Mystery of potential antibiotic target protein CydDC solved
The protein transports so-called heme molecules across the cell membrane
What looks like a tangle of colorful telephone wires are the 3D structures of bacterial proteins. To infect the host and survive in humans, they are essential for the bacterium: they help it to breathe and to generate energy. The function of a protein called CydDC in this process was a conundrum that kept researchers from all over the world busy for decades. Only by understanding the biochemical processes in bacteria, they can develop new drugs or improve medical therapies. Scientists at the Max Planck Institute of Biophysics, Virje University of Amsterdam in the Netherlands, Ghent University in Belgium and the University of Kent in the United Kingdom have now solved the mystery of CydDC by showing that it transports so-called heme molecules across the membrane.
Numerous human diseases are caused by bacteria. Even today, almost 100 years after the discovery of the first antibiotic penicillin, many of them are still lethal, tuberculosis being the most common virulent. As the number of multi-resistant bacterial strains continues to grow, treating infections with current antibiotics is becoming more and more difficult. Therefore, scientists constantly investigate bacterial molecules to identify new targets for drugs.

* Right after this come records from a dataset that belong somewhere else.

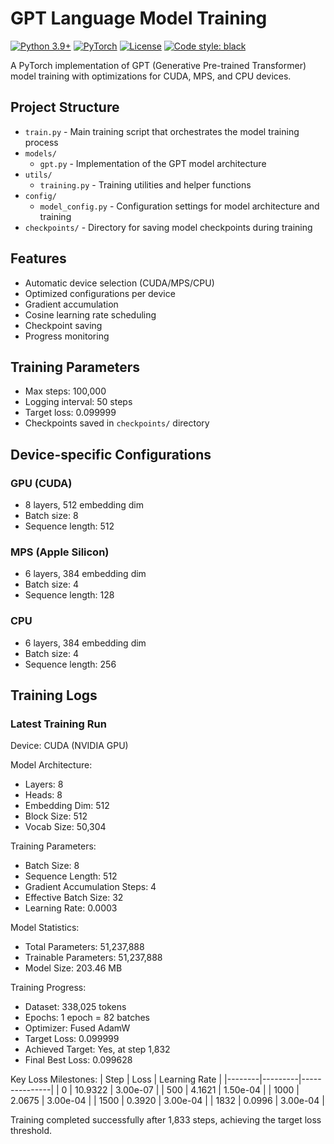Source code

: # GPT Language Model Training

[![Python 3.9+](https://img.shields.io/badge/python-3.9+-blue.svg)](https://www.python.org/downloads/)
[![PyTorch](https://img.shields.io/badge/PyTorch-2.0+-ee4c2c.svg)](https://pytorch.org/)
[![License](https://img.shields.io/badge/license-MIT-green.svg)](https://opensource.org/licenses/MIT)
[![Code style: black](https://img.shields.io/badge/code%20style-black-000000.svg)](https://github.com/psf/black)

A PyTorch implementation of GPT (Generative Pre-trained Transformer) model training with optimizations for CUDA, MPS, and CPU devices.

## Project Structure

- `train.py` - Main training script that orchestrates the model training process
- `models/`
  - `gpt.py` - Implementation of the GPT model architecture
- `utils/`
  - `training.py` - Training utilities and helper functions
- `config/`
  - `model_config.py` - Configuration settings for model architecture and training
- `checkpoints/` - Directory for saving model checkpoints during training

## Features

- Automatic device selection (CUDA/MPS/CPU)
- Optimized configurations per device
- Gradient accumulation
- Cosine learning rate scheduling
- Checkpoint saving
- Progress monitoring

## Training Parameters

- Max steps: 100,000
- Logging interval: 50 steps
- Target loss: 0.099999
- Checkpoints saved in `checkpoints/` directory

## Device-specific Configurations

### GPU (CUDA)
- 8 layers, 512 embedding dim
- Batch size: 8
- Sequence length: 512

### MPS (Apple Silicon)
- 6 layers, 384 embedding dim
- Batch size: 4
- Sequence length: 128

### CPU
- 6 layers, 384 embedding dim
- Batch size: 4
- Sequence length: 256

## Training Logs

### Latest Training Run
Device: CUDA (NVIDIA GPU)

Model Architecture:
- Layers: 8
- Heads: 8
- Embedding Dim: 512
- Block Size: 512
- Vocab Size: 50,304

Training Parameters:
- Batch Size: 8
- Sequence Length: 512
- Gradient Accumulation Steps: 4
- Effective Batch Size: 32
- Learning Rate: 0.0003

Model Statistics:
- Total Parameters: 51,237,888
- Trainable Parameters: 51,237,888
- Model Size: 203.46 MB

Training Progress:
- Dataset: 338,025 tokens
- Epochs: 1 epoch = 82 batches
- Optimizer: Fused AdamW
- Target Loss: 0.099999
- Achieved Target: Yes, at step 1,832
- Final Best Loss: 0.099628

Key Loss Milestones:
| Step   | Loss    | Learning Rate |
|--------|---------|---------------|
| 0      | 10.9322 | 3.00e-07     |
| 500    | 4.1621  | 1.50e-04     |
| 1000   | 2.0675  | 3.00e-04     |
| 1500   | 0.3920  | 3.00e-04     |
| 1832   | 0.0996  | 3.00e-04     |

Training completed successfully after 1,833 steps, achieving the target loss threshold.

How do bacteria breathe in the human body
The team of researchers led by Schara Safarian at the Max Planck Institute of Biophysics has been studying the structure and function of cytochrome bd-type oxidases – a class of proteins found in many bacteria, including the pathogen that causes tuberculosis – for years. Cytochrome bd oxidases help the bacteria to breathe in the low-oxygen environment of the host body. They convert oxygen into water to generate energy from nutrients. For this process, cytochrome bd oxidases require heme molecules that can "trap" iron ions. These iron ions mediate the transfer of electrons between different molecules in living organisms and help to convert oxygen into water during respiration.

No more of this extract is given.